** Extracted records follows **

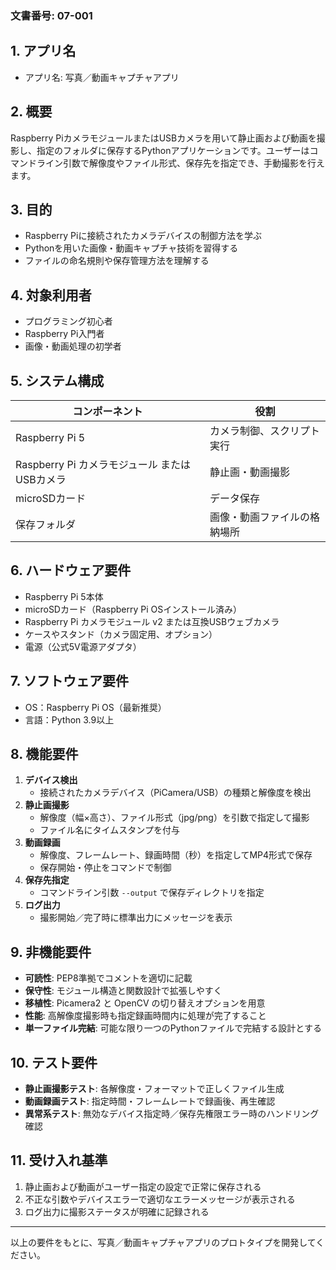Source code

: ### 文書番号: 07-001

## 1. アプリ名
- アプリ名: 写真／動画キャプチャアプリ

## 2. 概要
Raspberry PiカメラモジュールまたはUSBカメラを用いて静止画および動画を撮影し、指定のフォルダに保存するPythonアプリケーションです。ユーザーはコマンドライン引数で解像度やファイル形式、保存先を指定でき、手動撮影を行えます。

## 3. 目的
- Raspberry Piに接続されたカメラデバイスの制御方法を学ぶ
- Pythonを用いた画像・動画キャプチャ技術を習得する
- ファイルの命名規則や保存管理方法を理解する

## 4. 対象利用者
- プログラミング初心者
- Raspberry Pi入門者
- 画像・動画処理の初学者

## 5. システム構成
| コンポーネント                                   | 役割                             |
|------------------------------------------------|----------------------------------|
| Raspberry Pi 5                                 | カメラ制御、スクリプト実行       |
| Raspberry Pi カメラモジュール または USBカメラ | 静止画・動画撮影                 |
| microSDカード                                  | データ保存                       |
| 保存フォルダ                                   | 画像・動画ファイルの格納場所     |

## 6. ハードウェア要件
- Raspberry Pi 5本体
- microSDカード（Raspberry Pi OSインストール済み）
- Raspberry Pi カメラモジュール v2 または互換USBウェブカメラ
- ケースやスタンド（カメラ固定用、オプション）
- 電源（公式5V電源アダプタ）

## 7. ソフトウェア要件
- OS：Raspberry Pi OS（最新推奨）
- 言語：Python 3.9以上

## 8. 機能要件
1. **デバイス検出**
   - 接続されたカメラデバイス（PiCamera/USB）の種類と解像度を検出
2. **静止画撮影**
   - 解像度（幅×高さ）、ファイル形式（jpg/png）を引数で指定して撮影
   - ファイル名にタイムスタンプを付与
3. **動画録画**
   - 解像度、フレームレート、録画時間（秒）を指定してMP4形式で保存
   - 保存開始・停止をコマンドで制御
4. **保存先指定**
   - コマンドライン引数 `--output` で保存ディレクトリを指定
5. **ログ出力**
   - 撮影開始／完了時に標準出力にメッセージを表示

## 9. 非機能要件
- **可読性**: PEP8準拠でコメントを適切に記載
- **保守性**: モジュール構造と関数設計で拡張しやすく
- **移植性**: Picamera2 と OpenCV の切り替えオプションを用意
- **性能**: 高解像度撮影時も指定録画時間内に処理が完了すること
- **単一ファイル完結**: 可能な限り一つのPythonファイルで完結する設計とする

## 10. テスト要件
- **静止画撮影テスト**: 各解像度・フォーマットで正しくファイル生成
- **動画録画テスト**: 指定時間・フレームレートで録画後、再生確認
- **異常系テスト**: 無効なデバイス指定時／保存先権限エラー時のハンドリング確認

## 11. 受け入れ基準
1. 静止画および動画がユーザー指定の設定で正常に保存される
2. 不正な引数やデバイスエラーで適切なエラーメッセージが表示される
3. ログ出力に撮影ステータスが明確に記録される

---
以上の要件をもとに、写真／動画キャプチャアプリのプロトタイプを開発してください。
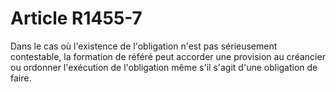 # Article R1455-7

  
Dans le cas où l'existence de l'obligation n'est pas sérieusement contestable, la formation de référé peut accorder une provision au créancier ou ordonner l'exécution de l'obligation même s'il s'agit d'une obligation de faire.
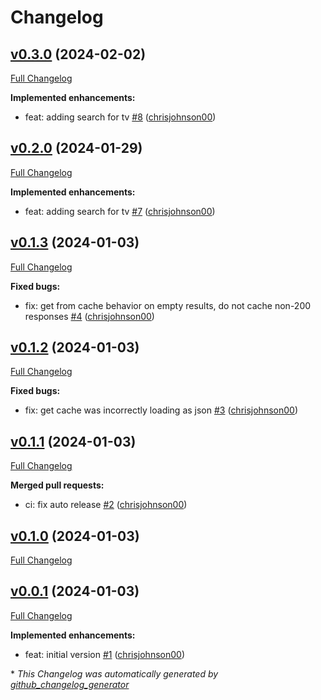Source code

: # Changelog

## [v0.3.0](https://github.com/chrisjohnson00/plex-sad-libraries/tree/v0.3.0) (2024-02-02)

[Full Changelog](https://github.com/chrisjohnson00/plex-sad-libraries/compare/v0.2.0...v0.3.0)

**Implemented enhancements:**

- feat: adding search for tv [\#8](https://github.com/chrisjohnson00/plex-sad-libraries/pull/8) ([chrisjohnson00](https://github.com/chrisjohnson00))

## [v0.2.0](https://github.com/chrisjohnson00/plex-sad-libraries/tree/v0.2.0) (2024-01-29)

[Full Changelog](https://github.com/chrisjohnson00/plex-sad-libraries/compare/v0.1.3...v0.2.0)

**Implemented enhancements:**

- feat: adding search for tv [\#7](https://github.com/chrisjohnson00/plex-sad-libraries/pull/7) ([chrisjohnson00](https://github.com/chrisjohnson00))

## [v0.1.3](https://github.com/chrisjohnson00/plex-sad-libraries/tree/v0.1.3) (2024-01-03)

[Full Changelog](https://github.com/chrisjohnson00/plex-sad-libraries/compare/v0.1.2...v0.1.3)

**Fixed bugs:**

- fix: get from cache behavior on empty results, do not cache non-200 responses [\#4](https://github.com/chrisjohnson00/plex-sad-libraries/pull/4) ([chrisjohnson00](https://github.com/chrisjohnson00))

## [v0.1.2](https://github.com/chrisjohnson00/plex-sad-libraries/tree/v0.1.2) (2024-01-03)

[Full Changelog](https://github.com/chrisjohnson00/plex-sad-libraries/compare/v0.1.1...v0.1.2)

**Fixed bugs:**

- fix: get cache was incorrectly loading as json [\#3](https://github.com/chrisjohnson00/plex-sad-libraries/pull/3) ([chrisjohnson00](https://github.com/chrisjohnson00))

## [v0.1.1](https://github.com/chrisjohnson00/plex-sad-libraries/tree/v0.1.1) (2024-01-03)

[Full Changelog](https://github.com/chrisjohnson00/plex-sad-libraries/compare/v0.1.0...v0.1.1)

**Merged pull requests:**

- ci: fix auto release [\#2](https://github.com/chrisjohnson00/plex-sad-libraries/pull/2) ([chrisjohnson00](https://github.com/chrisjohnson00))

## [v0.1.0](https://github.com/chrisjohnson00/plex-sad-libraries/tree/v0.1.0) (2024-01-03)

[Full Changelog](https://github.com/chrisjohnson00/plex-sad-libraries/compare/v0.0.1...v0.1.0)

## [v0.0.1](https://github.com/chrisjohnson00/plex-sad-libraries/tree/v0.0.1) (2024-01-03)

[Full Changelog](https://github.com/chrisjohnson00/plex-sad-libraries/compare/f1989788ca1c6130261046c3d66534fccda43d39...v0.0.1)

**Implemented enhancements:**

- feat: initial version [\#1](https://github.com/chrisjohnson00/plex-sad-libraries/pull/1) ([chrisjohnson00](https://github.com/chrisjohnson00))



\* *This Changelog was automatically generated by [github_changelog_generator](https://github.com/github-changelog-generator/github-changelog-generator)*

** End of Extracted records **

- [Your objective]
Extract from the records above the lines from the one containing "- microSDカード（Raspberry Pi OSインストール済み）" to the one containing "3. **動画録画**", both lines included, exactly as they appear and with nothing else.

- [Worked solution]
- microSDカード（Raspberry Pi OSインストール済み）
- Raspberry Pi カメラモジュール v2 または互換USBウェブカメラ
- ケースやスタンド（カメラ固定用、オプション）
- 電源（公式5V電源アダプタ）

## 7. ソフトウェア要件
- OS：Raspberry Pi OS（最新推奨）
- 言語：Python 3.9以上

## 8. 機能要件
1. **デバイス検出**
   - 接続されたカメラデバイス（PiCamera/USB）の種類と解像度を検出
2. **静止画撮影**
   - 解像度（幅×高さ）、ファイル形式（jpg/png）を引数で指定して撮影
   - ファイル名にタイムスタンプを付与
3. **動画録画**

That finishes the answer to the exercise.